■ WHAT THE TASK REQUIRES:
Please return every line in the following data that includes the string "using".

Dataset entries:
>>>>
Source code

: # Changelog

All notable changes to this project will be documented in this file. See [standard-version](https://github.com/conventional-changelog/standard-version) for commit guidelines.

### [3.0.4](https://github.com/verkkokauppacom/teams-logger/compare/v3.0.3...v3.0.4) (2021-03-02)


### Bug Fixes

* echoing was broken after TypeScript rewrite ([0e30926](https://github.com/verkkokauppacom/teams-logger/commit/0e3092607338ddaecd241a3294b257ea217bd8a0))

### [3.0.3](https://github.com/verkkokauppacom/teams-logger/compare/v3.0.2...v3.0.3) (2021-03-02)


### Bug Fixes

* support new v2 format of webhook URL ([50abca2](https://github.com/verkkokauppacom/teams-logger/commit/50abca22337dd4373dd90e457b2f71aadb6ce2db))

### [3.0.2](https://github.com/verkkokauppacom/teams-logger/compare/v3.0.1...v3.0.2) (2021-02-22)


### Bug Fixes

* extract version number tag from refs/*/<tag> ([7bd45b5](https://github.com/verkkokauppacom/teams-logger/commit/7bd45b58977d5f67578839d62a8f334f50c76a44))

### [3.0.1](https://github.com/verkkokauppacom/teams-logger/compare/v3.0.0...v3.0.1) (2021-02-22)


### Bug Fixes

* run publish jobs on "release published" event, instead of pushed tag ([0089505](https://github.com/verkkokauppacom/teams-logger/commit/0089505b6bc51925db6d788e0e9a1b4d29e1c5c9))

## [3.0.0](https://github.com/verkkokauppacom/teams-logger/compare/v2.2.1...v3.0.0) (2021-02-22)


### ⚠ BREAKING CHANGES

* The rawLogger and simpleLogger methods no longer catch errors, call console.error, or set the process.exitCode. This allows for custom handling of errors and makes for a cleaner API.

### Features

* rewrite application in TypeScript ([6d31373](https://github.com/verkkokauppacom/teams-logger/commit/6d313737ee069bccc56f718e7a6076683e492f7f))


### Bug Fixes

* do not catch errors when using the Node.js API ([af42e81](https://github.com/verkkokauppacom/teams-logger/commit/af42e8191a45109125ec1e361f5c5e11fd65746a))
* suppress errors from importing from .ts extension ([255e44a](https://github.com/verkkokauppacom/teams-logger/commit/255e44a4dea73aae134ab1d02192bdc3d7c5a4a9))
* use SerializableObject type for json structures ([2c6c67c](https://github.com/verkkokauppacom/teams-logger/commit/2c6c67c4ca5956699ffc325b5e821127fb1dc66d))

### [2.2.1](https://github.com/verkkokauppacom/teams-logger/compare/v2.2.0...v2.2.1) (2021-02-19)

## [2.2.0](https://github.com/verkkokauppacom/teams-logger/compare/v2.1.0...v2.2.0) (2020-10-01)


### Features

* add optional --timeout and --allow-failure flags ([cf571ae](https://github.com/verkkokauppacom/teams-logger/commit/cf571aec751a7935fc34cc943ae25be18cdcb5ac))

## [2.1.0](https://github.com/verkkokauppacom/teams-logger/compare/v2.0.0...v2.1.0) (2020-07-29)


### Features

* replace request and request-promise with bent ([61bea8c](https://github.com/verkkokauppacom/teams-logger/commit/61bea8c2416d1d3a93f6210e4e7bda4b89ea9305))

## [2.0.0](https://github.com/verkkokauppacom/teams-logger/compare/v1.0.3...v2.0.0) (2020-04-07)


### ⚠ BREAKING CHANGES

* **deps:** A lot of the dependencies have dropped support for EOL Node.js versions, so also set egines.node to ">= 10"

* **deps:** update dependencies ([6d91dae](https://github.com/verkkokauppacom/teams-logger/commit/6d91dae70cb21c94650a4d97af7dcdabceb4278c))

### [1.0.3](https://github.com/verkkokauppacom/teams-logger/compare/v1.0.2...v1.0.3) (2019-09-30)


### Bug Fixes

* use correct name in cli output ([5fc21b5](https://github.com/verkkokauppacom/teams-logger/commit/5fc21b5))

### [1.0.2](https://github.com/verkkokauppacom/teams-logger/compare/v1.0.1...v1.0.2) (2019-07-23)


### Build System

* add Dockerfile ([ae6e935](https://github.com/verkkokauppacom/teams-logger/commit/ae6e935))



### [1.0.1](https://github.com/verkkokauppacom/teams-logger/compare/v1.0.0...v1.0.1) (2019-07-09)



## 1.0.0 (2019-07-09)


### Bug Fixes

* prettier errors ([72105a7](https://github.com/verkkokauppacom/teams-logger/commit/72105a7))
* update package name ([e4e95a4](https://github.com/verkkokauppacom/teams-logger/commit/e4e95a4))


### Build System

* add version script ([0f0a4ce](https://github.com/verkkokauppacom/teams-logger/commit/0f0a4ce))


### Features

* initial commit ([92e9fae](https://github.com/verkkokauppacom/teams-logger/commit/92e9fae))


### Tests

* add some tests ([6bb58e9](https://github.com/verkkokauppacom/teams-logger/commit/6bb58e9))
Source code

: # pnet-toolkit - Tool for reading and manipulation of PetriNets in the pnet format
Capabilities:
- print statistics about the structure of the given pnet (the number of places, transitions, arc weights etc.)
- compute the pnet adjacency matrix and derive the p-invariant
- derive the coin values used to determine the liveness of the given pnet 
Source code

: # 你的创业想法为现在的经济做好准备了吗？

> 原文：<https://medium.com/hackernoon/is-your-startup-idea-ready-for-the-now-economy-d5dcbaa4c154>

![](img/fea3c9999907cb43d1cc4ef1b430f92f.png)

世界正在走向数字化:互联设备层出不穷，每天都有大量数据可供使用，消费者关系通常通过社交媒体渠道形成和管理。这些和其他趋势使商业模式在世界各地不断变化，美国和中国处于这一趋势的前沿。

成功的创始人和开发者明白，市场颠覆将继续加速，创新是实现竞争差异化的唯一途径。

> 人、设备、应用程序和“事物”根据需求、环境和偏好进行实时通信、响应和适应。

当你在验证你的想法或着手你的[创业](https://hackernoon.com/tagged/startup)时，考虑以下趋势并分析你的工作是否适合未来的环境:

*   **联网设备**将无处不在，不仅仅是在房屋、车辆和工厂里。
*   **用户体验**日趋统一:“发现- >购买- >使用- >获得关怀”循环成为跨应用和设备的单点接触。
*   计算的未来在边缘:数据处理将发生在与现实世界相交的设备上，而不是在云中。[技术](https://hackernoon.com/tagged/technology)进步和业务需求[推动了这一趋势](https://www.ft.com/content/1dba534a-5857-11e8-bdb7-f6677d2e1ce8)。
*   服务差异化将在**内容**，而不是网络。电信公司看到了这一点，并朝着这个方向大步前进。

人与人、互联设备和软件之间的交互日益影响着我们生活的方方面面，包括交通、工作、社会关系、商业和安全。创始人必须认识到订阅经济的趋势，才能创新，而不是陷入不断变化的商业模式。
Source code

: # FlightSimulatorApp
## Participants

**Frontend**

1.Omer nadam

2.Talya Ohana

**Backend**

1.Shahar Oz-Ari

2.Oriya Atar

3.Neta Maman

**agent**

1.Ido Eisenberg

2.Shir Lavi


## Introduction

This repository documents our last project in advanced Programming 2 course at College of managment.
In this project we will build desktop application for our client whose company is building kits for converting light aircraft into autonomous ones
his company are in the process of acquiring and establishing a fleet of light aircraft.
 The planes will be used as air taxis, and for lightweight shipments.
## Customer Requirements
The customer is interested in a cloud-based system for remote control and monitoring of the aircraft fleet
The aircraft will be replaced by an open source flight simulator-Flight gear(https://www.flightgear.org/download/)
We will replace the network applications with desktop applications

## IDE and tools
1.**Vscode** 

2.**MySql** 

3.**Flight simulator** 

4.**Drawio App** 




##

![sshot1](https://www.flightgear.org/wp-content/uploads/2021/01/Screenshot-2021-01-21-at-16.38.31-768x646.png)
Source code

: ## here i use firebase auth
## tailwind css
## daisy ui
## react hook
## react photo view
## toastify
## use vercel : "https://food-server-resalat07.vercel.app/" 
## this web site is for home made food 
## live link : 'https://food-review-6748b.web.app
<<<<
>>>>
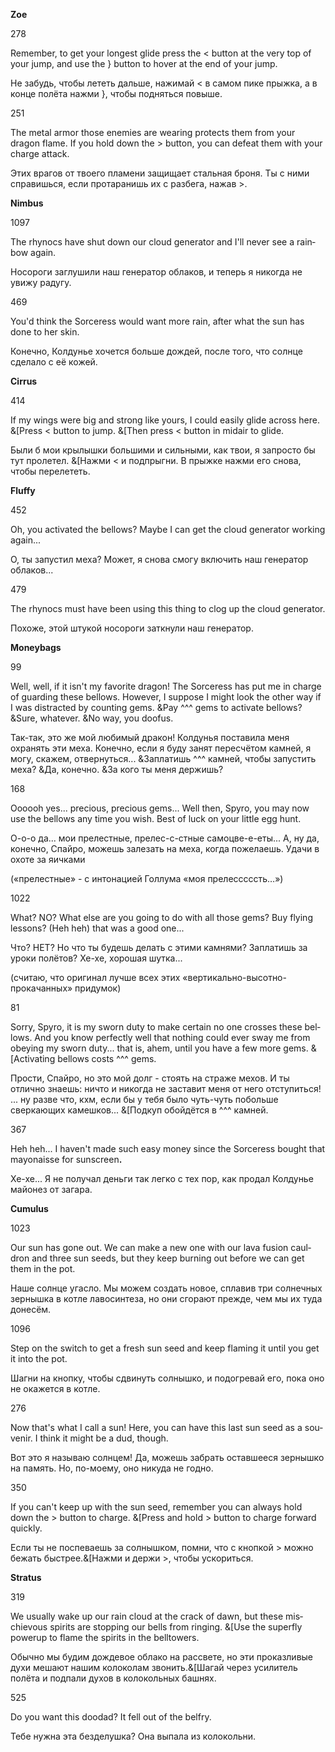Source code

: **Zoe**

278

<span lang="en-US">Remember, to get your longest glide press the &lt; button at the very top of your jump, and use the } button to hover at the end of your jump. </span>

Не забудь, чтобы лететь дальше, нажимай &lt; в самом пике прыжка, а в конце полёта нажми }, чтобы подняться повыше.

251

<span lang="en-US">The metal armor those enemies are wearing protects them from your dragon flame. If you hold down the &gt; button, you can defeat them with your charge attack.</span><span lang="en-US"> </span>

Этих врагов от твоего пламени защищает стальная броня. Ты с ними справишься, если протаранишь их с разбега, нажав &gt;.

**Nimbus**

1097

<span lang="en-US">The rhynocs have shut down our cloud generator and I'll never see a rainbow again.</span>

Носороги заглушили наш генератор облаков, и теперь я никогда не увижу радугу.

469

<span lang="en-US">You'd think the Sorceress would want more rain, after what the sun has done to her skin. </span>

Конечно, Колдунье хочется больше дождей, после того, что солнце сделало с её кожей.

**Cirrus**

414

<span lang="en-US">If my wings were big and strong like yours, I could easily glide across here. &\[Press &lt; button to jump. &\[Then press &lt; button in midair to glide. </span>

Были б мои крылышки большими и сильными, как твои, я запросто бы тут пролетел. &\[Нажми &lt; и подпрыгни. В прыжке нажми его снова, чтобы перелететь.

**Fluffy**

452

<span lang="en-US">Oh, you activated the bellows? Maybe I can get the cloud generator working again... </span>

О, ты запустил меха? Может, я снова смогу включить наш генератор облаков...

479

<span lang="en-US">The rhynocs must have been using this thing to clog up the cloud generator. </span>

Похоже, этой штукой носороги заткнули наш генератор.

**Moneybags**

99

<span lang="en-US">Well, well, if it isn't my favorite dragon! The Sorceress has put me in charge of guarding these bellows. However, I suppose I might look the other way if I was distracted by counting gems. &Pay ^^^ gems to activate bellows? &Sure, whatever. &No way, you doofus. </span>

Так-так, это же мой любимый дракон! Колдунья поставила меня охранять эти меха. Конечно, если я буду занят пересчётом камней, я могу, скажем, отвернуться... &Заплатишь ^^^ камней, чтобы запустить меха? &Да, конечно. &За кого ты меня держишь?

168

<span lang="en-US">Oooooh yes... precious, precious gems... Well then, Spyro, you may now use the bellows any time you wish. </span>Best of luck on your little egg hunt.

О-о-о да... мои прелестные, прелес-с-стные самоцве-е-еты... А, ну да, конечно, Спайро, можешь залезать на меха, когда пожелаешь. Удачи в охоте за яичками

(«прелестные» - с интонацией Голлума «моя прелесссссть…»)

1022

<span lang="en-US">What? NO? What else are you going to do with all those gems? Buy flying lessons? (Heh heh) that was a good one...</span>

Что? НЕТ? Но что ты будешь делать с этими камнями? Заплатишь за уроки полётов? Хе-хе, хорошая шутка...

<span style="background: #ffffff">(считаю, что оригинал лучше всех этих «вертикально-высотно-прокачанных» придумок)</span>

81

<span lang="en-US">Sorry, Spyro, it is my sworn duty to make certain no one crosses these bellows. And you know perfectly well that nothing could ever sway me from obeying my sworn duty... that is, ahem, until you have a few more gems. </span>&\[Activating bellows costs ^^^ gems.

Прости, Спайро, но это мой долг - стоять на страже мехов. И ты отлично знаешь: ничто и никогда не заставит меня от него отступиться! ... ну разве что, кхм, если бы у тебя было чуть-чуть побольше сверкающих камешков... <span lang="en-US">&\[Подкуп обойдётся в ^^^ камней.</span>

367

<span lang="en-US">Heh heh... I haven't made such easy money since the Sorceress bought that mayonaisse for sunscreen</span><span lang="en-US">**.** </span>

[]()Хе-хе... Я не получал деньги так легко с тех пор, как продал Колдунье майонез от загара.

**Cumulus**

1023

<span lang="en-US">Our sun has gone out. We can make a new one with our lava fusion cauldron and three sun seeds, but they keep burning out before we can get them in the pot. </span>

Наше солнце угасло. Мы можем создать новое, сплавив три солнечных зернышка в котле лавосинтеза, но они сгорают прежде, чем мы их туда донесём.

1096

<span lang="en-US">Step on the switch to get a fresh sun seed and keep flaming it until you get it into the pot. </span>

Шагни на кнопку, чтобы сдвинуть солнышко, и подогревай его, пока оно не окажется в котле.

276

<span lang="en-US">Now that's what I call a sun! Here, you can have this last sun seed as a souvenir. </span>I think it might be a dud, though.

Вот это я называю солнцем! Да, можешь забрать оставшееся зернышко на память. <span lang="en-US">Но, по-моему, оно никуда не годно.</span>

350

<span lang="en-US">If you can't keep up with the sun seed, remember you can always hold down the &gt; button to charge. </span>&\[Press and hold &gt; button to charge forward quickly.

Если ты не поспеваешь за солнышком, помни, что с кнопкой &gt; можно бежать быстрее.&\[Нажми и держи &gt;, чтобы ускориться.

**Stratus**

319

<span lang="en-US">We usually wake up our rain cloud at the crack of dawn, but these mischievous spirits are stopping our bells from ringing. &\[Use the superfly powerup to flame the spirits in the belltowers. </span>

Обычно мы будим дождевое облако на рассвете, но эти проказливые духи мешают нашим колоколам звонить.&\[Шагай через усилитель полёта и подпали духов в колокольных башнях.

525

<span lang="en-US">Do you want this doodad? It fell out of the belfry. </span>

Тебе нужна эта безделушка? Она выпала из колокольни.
<<<<
■ RESPONSE TO THE TASK:
* do not catch errors when using the Node.js API ([af42e81](https://github.com/verkkokauppacom/teams-logger/commit/af42e8191a45109125ec1e361f5c5e11fd65746a))
<span lang="en-US">The rhynocs must have been using this thing to clog up the cloud generator. </span>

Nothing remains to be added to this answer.